The entity’s workers pocketed a total of R17,959,165.26 in bonuses for the 2018/2019 financial year, R19,633,849.46 in 2019/2020, R17,637,412.99 in 2020/2021 and R10,601,586.76 in the 2021/2022 financial year.
Under-staffed, no resources
The municipality’s spokesperson Makhosonke Sangweni explained that Metsi-a-Lekoa has been under-staffed for the past four financial years and teams could not attend to all queries during normal working hours.
“The problem was further compounded by a shortage of working material and vehicles, in a bid to serve our communities teams had no choice but to share the limited resources.
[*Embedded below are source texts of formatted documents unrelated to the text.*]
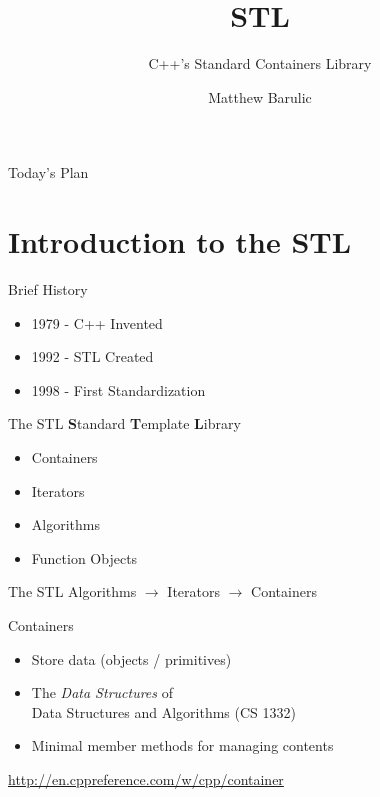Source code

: \documentclass[notes]{beamer}
\author{Matthew Barulic}
\title{STL}
\subtitle{C++'s Standard Containers Library}
\institute{
RoboJackets\\
Spring Training Series\\
Georgia Tech
}
\begin{document}
\begin{frame}
	\titlepage
\end{frame}

\begin{frame}{Today's Plan}

\tableofcontents

	
\end{frame}

\section{Introduction to the STL}

\begin{frame}{Brief History}
	\begin{itemize}
		\item 1979 - C++ Invented
		\item 1992 - STL Created
		\item 1998 - First Standardization
	\end{itemize}
\end{frame}

\begin{frame}{The STL}
	\textbf{S}tandard \textbf{T}emplate \textbf{L}ibrary
	\begin{itemize}
		\item Containers
		\item Iterators
		\item Algorithms
		\item Function Objects
	\end{itemize}
\end{frame}

\begin{frame}{The STL}
	Algorithms $\rightarrow$ Iterators $\rightarrow$ Containers
\end{frame}

\begin{frame}{Containers}
	\begin{itemize}
		\item Store data (objects / primitives)
		\item The \textit{Data Structures} of \\Data Structures and Algorithms (CS 1332)
		\item Minimal member methods for managing contents
	\end{itemize}

	\bigskip

	\begin{center}
		\url{http://en.cppreference.com/w/cpp/container}
	\end{center}
\end{frame}
\end{document}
When one team worked during normal hours, the next team worked overtime, often sharing vehicles between the shifts,” he said.
Metsi-a-Lekoa is a dedicated water services authority entity which operates and maintains existing water and sanitation infrastructure.
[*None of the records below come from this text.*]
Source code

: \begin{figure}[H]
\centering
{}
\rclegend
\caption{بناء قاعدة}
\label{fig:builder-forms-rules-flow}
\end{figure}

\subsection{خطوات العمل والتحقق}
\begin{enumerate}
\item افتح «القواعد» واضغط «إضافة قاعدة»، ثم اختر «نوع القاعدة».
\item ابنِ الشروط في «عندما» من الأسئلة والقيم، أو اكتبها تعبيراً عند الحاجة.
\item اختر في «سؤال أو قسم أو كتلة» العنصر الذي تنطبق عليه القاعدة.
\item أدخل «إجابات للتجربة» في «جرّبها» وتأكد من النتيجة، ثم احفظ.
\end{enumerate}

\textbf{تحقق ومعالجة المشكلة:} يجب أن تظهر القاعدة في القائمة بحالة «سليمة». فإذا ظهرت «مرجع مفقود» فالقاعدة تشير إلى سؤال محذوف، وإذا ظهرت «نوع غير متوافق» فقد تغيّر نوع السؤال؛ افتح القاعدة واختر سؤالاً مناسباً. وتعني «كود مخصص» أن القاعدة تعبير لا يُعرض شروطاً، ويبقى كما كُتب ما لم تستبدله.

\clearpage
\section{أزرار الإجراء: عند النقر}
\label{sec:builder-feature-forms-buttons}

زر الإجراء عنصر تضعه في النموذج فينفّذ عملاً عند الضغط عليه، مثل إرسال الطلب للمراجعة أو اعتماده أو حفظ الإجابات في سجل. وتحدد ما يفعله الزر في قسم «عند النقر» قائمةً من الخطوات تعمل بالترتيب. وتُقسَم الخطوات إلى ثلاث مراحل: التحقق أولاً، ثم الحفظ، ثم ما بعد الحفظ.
But the municipality’s water and sanitation crisis – that has also seen raw sewerage flowing into the Vaal River for over a decade – has been blamed on the entity.
Metsi-a-Lekoa has also been criticised for a lack of water demand and supply management strategy, which has resulted in millions of rand in clean running water being wasted in leaks.
Intervention
The municipality, which owes Rand Water R1.1 billion, said the entity has received 17 service delivery vehicles rented by Rand Water as part of a resolution taken by cabinet to place the municipality under Section 63 intervention of the National Water Services Act.
Sangweni said this meant the national Cooperative Governance and Traditional Affairs department effectively took over the Water Services Authority function of the municipality and all its ancillary responsibilities.
He said as a result of this intervention, the Department of Water and Sanitation, as a custodian of all water services, appointed Rand Water as an implementing agency to affect Section 63 intervention objectives.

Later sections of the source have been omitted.